Sie streifen durch den Wochenmarkt – ein junges Paar; beide tragen Kopfhörer; wiegen, einem heftigen Rhythmus wohl gehorchend, die Köpfe. Wollen sie denn nicht erlauschen die Geräusche eines Markts, die Stimmen der Vorübergehenden, der Sterblichen, vor Ständen Anstehenden? Bedeutet er ihnen nichts, der archaische Gesang? Ergriffen zu werden von den Kanones der Händler! Die Tenorarie eines Bäckermeisters! Das ungehörte Klagelied eines Singvogels, der um die Kastanie kreist, die wiederum ins Gebet versunken. Das Marktgeschehen als Ganzes – das Pärchen geht unbeteiligt seiner Wege. Die Atemzüge eines Januartags. In hundert Jahren noch werden Menschen Märkte besuchen, sich verzaubern zu lassen von den Frachten, die Noahs Arche zweimal die Woche herbeizutragen sich müht. Der Markt ist eine heilige Fußspur im irdischen Staub.

Autor: fentzloff

Ulrich Fentzloff, 1953 in Ludwigsburg geboren und aufgewachsen. Kind poetisch verklärter Tage in einem Württemberg des Geistes. Studium der Evang. Theologie und der Philosophie an der Universität Tübingen. Vikar in Leonberg-Silberberg. Pfarrverweser in Unterlenningen, am Fuße der Schwäbischen Alb.
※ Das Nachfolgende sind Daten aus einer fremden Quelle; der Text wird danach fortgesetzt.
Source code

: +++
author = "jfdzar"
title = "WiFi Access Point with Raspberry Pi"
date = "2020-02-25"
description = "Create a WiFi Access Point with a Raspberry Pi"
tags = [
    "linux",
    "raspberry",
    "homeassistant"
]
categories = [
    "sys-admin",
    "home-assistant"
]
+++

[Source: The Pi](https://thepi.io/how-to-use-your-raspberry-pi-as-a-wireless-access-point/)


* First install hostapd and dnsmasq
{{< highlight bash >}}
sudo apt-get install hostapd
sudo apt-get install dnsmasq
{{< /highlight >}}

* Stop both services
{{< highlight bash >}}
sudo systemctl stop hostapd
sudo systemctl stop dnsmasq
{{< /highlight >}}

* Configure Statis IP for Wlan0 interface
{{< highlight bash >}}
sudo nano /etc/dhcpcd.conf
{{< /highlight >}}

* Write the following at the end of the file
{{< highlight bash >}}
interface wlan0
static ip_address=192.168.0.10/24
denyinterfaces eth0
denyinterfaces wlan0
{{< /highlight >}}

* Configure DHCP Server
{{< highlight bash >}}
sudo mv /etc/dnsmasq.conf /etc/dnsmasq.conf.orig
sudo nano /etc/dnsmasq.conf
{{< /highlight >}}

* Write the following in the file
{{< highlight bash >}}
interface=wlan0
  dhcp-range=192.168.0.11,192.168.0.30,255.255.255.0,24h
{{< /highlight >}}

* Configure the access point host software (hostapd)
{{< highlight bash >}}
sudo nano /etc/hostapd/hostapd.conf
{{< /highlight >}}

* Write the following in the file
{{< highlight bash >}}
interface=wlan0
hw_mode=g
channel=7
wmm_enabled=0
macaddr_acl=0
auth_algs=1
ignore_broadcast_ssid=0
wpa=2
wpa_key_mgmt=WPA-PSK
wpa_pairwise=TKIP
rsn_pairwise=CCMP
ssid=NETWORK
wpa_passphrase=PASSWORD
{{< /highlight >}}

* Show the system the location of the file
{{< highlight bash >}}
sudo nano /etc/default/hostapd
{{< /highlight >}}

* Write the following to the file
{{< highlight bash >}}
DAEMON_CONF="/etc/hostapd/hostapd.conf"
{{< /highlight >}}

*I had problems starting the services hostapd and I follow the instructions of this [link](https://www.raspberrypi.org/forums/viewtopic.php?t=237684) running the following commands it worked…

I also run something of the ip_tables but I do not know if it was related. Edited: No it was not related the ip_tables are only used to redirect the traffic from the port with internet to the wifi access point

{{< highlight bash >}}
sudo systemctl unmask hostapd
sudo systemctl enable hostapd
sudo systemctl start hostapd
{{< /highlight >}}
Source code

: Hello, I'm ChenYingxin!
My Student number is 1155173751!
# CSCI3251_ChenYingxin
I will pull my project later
Gemeindepfarrer in Kirchberg/ Jagst (Hohenlohe), an der Johanneskirche in Stuttgart, und schließlich, 25 Jahre lang, bis Sommer 2016, in Langenargen am Bodensee. Lebt als Dichter in Konstanz. Absichtlich deckt den Ausgang des Tages zu, Umnachtet das Zukünftige uns der Gott Und lacht, wenn sterblich eins zu sehr be- Sorgt, was geschehen wird. (Horaz, in der Übersetzung Friedrich Hölderlins)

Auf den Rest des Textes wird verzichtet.